Rajganj Assembly constituency is an assembly constituency in Jalpaiguri district in the Indian state of West Bengal. It is reserved for scheduled castes.

Overview
As per orders of the Delimitation Commission, No. 18 Rajganj Assembly constituency (SC) covers Binnaguri, Kukurjan, Majhiali, Mantadari, Panikauri, Sannyasikata, Sikarpur and Sukhani gram panchayats of  Rajganj community development block, and Baropatia Nutanabos, Belakoba, Paharpur and Patkata gram panchayats of Jalpaiguri community development block.

Rajganj Assembly constituency is part of No. 3 Jalpaiguri (Lok Sabha constituency) (SC).

Members of Legislative Assembly

Election results

2011
In the 2011 elections, Khageshwar Roy of Trinamool Congress defeated his nearest rival Amulya Chandra Roy of CPI(M).

1977-2009
In the 2009 bye-elections, caused by the election of sitting MLA Mahendra Kumar Roy from Jalpaiguri (Lok Sabha constituency), Khageswar Roy of Trinamool Congress won the Rajganj (SC) seat.

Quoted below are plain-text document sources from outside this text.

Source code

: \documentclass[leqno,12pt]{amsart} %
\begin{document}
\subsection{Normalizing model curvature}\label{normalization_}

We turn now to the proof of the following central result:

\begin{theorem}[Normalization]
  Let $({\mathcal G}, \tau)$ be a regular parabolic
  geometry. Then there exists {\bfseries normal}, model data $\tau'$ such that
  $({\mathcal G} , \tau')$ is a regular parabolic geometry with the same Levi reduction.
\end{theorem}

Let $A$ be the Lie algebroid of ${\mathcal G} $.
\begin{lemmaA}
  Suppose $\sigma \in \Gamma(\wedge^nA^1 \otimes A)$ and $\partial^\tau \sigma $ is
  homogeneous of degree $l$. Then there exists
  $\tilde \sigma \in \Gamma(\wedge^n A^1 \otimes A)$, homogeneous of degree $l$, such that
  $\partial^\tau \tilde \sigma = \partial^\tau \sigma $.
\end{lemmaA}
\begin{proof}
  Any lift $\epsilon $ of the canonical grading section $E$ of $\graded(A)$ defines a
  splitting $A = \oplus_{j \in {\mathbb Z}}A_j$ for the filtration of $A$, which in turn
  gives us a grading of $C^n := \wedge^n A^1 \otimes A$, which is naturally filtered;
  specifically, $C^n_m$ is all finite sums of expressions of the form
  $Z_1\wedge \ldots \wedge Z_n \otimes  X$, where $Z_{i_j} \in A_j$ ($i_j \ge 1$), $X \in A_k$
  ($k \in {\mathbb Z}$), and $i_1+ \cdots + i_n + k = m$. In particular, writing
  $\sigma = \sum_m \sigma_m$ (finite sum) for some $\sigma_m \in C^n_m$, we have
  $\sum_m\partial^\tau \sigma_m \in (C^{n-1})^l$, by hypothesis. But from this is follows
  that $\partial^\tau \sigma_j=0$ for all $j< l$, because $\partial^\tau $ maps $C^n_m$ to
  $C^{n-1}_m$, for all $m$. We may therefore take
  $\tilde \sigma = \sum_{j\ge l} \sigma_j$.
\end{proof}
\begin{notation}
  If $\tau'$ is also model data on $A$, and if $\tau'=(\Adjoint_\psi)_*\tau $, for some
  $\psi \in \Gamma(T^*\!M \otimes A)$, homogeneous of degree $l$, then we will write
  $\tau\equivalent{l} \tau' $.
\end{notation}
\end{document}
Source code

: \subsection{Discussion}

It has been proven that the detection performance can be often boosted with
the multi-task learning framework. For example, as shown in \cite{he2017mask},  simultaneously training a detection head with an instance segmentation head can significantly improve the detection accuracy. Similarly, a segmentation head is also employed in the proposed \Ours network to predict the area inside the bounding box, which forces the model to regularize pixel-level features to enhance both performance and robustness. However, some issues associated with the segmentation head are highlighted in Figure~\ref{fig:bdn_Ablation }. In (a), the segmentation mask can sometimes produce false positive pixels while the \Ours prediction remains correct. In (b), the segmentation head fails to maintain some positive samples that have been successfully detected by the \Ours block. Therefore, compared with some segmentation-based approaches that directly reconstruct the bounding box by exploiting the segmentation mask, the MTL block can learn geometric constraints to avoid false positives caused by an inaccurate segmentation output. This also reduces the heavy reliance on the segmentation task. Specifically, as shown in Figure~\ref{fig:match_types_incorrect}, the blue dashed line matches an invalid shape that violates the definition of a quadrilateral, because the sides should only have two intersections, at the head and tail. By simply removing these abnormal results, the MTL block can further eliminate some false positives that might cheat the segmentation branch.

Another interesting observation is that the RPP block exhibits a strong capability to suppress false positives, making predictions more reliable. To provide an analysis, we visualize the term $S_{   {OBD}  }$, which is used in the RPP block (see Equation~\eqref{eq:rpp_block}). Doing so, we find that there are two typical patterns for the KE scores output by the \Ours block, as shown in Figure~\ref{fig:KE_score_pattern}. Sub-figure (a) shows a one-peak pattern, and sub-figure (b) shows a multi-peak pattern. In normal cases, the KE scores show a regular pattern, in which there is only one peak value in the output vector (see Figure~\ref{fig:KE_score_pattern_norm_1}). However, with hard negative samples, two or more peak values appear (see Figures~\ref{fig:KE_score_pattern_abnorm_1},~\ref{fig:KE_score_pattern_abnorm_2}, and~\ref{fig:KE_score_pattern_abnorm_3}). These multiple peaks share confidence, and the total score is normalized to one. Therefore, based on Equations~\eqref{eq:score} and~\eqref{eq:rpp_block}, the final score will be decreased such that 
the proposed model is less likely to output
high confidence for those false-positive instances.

In the 2006 state assembly elections, Mahendra Kumar Roy of CPI(M) won the Rajganj (SC) assembly seat defeating his nearest rival Khageswar Roy of Trinamool Congress. Contests in most years were multi cornered but only winners and runners are being mentioned. Jotindra Nath Roy of CPI(M) defeated Khageswar Roy of Trinamool Congress in 2001, and Ajit Kumar Roy of Congress in 1996 and 1991. Dhirendra Nath Roy of CPI(M) defeated Birendra Das of Congress in 1987, Jiban Kumar Ray of Congress in 1982 and Monomohan Roy of Janata Party in 1977.

1967–1972 
Mrigendra Narayan Roy of Congress won in 1972. Bhagwan Singh Roy of Congress won in 1971. Kiran Chandra Roy of Congress won in 1969. B.N.R.Hakim of SSP won in 1967.